• **Task to complete**
Provide only the number of lines below that hold "collaboration".
· · · ·
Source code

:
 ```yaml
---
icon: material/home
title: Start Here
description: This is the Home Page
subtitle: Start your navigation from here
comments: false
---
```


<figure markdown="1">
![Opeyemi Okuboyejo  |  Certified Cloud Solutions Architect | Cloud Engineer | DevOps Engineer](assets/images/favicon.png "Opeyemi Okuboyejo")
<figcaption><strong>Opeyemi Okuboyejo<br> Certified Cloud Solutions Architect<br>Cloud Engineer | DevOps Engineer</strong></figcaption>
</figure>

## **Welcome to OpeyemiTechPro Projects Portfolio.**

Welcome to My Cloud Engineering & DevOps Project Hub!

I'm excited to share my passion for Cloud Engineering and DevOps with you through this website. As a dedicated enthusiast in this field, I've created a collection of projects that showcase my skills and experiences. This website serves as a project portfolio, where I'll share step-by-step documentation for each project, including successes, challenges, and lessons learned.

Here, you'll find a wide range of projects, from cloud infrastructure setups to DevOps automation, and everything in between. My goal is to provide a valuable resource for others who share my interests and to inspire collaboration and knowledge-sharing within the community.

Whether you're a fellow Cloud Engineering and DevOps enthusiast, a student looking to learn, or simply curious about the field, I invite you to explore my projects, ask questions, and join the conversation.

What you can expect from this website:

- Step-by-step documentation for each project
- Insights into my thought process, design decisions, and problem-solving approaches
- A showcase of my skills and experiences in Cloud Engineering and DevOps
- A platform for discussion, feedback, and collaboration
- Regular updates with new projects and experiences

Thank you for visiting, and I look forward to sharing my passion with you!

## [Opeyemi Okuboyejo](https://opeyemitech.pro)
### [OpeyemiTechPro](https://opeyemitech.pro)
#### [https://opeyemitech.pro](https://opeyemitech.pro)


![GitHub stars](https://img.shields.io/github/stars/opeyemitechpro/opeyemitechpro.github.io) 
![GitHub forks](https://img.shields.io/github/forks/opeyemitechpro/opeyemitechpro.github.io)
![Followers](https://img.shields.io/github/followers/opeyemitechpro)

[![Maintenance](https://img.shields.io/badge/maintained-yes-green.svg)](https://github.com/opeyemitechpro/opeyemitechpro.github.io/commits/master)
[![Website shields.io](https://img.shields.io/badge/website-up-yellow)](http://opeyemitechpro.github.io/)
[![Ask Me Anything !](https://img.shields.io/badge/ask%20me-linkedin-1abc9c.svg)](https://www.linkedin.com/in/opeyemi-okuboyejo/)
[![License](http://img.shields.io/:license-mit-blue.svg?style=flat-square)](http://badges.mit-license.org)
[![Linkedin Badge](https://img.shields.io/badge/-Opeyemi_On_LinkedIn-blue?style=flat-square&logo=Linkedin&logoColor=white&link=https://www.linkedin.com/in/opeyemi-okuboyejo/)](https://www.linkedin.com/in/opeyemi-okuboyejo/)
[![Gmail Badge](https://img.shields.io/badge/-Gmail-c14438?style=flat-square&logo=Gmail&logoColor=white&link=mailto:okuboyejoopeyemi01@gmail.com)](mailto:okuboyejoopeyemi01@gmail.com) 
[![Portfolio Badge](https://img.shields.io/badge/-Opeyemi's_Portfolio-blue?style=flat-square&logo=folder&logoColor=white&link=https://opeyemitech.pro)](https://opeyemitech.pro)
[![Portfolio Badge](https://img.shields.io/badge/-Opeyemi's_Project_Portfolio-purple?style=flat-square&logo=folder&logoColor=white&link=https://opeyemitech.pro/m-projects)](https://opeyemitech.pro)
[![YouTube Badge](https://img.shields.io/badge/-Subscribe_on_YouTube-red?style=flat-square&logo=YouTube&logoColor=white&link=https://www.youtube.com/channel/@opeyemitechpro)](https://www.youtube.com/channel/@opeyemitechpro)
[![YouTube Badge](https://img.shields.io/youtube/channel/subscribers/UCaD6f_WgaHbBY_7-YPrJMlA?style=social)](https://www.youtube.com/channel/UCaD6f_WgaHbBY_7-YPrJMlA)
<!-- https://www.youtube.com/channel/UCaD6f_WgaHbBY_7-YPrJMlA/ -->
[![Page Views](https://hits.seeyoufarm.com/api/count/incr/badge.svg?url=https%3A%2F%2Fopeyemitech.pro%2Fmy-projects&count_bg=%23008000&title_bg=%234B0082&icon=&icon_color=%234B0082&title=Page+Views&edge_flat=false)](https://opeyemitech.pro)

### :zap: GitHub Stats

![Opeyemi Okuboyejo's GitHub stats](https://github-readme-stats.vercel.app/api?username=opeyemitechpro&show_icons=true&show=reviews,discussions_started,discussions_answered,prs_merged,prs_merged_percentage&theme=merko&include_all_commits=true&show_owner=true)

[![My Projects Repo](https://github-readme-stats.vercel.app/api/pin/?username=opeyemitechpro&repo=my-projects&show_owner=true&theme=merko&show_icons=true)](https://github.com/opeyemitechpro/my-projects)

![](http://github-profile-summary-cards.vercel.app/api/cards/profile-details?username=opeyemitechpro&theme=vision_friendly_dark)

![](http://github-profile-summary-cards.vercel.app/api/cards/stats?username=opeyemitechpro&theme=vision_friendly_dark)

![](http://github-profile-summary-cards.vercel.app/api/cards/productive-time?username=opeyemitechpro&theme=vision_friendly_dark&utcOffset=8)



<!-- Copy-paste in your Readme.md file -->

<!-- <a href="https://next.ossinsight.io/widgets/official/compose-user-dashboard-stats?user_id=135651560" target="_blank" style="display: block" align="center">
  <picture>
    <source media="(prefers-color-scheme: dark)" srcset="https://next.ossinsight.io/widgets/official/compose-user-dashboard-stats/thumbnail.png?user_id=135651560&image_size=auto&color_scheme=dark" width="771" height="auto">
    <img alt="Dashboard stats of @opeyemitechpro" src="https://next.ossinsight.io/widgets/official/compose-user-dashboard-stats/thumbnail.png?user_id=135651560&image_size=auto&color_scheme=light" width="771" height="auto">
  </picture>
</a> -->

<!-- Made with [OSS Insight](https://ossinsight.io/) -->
· · · ·
• **Task response**
2